House Bill on Student Data Privacy Walked Back
From Politico's story (and hats off to Politico reporter Stephanie Simon for simply excellent work):
But the bipartisan bill to be introduced Monday — which was drafted in close collaboration with the White House — has proved anything but.
The bill lets education technology companies continue to collect huge amounts of intimate information on students, compile it into profiles of their aptitudes and attitudes — and then mine that data for commercial gain. It permits the companies to sell personal information about students to colleges and employers, and potentially to military recruiters as well.
BUT very big news - this bill being introduced through the House and seemingly on track to pass both House and Senate quickly has now been pulled back. The reason seems to be the overwhelming unhappiness from (real) data privacy groups and parents.
The congressmen and their staffs are now working back
through “the technical nuances of the bill,” said Liz Hall, a
spokesperson for Messer.
She said they still hope to introduce it this week.
Laughably, its sponsors say it's better than what we have now (meaning FERPA). Is that really a good reason to push through such an anemic bill?
Oh and the so-called Student Privacy Pledge, voluntary on the part of ed tech companies. Sadly, the national PTA endorses this (but then again, they also endorse McDonald's). But even some tech companies are not happy:
“We worry that this bill only adds additional complexity and legal
hurdles to innovations for educational services,” said Carl Szabo,
policy counsel for NetChoice, a trade association for e-commerce
businesses.
What's at stake? Data and lots of it and, of course, money.

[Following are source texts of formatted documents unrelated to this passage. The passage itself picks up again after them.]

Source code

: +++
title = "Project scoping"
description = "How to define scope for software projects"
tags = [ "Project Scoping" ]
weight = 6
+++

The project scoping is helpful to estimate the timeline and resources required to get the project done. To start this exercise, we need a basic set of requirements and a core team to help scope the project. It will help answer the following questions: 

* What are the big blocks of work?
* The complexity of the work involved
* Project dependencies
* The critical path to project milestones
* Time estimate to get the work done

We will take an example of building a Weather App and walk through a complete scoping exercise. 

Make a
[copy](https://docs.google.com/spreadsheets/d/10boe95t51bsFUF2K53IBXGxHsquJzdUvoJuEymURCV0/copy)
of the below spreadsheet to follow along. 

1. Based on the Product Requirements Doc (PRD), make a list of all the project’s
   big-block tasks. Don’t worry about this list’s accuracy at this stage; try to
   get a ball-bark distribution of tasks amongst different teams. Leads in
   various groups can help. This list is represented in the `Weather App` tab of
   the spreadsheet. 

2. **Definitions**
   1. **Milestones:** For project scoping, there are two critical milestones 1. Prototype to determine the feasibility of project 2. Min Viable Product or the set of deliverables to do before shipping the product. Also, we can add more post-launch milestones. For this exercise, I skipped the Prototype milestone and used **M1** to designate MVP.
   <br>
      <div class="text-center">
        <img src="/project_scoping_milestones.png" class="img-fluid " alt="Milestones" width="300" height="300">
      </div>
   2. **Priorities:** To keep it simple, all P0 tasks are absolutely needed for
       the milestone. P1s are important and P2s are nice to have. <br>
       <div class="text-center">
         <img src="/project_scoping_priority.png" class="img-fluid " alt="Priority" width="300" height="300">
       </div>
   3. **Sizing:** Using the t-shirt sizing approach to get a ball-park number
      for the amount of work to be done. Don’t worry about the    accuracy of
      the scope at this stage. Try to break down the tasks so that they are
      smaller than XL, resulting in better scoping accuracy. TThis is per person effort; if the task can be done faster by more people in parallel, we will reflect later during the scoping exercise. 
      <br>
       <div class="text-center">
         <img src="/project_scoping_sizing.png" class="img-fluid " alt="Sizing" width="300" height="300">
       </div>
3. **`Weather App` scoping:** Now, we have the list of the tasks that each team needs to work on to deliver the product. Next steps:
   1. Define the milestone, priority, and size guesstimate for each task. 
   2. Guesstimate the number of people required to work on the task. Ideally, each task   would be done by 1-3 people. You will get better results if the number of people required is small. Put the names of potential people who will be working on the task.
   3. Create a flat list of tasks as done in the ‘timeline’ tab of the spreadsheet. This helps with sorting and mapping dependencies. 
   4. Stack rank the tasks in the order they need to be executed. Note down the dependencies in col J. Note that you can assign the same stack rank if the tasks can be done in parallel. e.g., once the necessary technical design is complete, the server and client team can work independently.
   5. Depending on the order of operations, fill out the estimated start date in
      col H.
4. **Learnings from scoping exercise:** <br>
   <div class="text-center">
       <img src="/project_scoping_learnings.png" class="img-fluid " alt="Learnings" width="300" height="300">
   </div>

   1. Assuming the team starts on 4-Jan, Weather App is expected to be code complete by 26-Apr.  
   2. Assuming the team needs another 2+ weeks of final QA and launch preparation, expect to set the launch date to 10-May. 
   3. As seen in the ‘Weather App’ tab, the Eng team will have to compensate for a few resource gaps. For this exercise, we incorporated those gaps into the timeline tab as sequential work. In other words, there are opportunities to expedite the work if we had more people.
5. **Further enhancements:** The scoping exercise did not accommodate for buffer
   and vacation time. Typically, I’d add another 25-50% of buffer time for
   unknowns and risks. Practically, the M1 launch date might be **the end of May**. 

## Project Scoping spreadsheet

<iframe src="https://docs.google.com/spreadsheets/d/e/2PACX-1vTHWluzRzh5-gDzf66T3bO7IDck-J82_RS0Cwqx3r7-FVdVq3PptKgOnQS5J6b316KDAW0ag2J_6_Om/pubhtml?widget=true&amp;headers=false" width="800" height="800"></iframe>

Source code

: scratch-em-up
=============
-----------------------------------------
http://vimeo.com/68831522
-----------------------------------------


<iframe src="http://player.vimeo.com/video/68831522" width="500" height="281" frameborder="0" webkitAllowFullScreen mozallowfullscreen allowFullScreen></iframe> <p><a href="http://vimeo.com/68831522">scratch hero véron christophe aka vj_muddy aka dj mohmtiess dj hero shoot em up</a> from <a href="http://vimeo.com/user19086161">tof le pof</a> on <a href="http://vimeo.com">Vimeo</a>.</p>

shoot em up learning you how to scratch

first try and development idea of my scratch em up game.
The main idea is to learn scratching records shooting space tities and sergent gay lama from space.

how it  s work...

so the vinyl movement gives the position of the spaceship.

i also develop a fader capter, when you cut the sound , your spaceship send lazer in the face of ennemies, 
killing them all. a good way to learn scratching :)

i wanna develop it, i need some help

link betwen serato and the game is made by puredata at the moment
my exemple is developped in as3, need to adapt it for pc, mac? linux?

The market for educational technology for preschool through high school is huge; last year, it hit nearly $8 billion. And every time a student clicks through an online textbook, watches tutorials, plays games or takes quizzes online, he sheds an enormous amount of data, not just about what he knows but also about how he learns, thinks and perseveres in the face of challenge. Top ed-tech companies boast of collecting millions of unique data points on each child each day. That’s orders of magnitude more than Facebook or Google gather on their customers.
And most of that data isn’t protected by existing federal privacy law because it’s not part of a student’s official “educational record,” which generally consists of final grades, standardized test scores and other basic records that would at one time have been stored in a file cabinet in the principal’s office.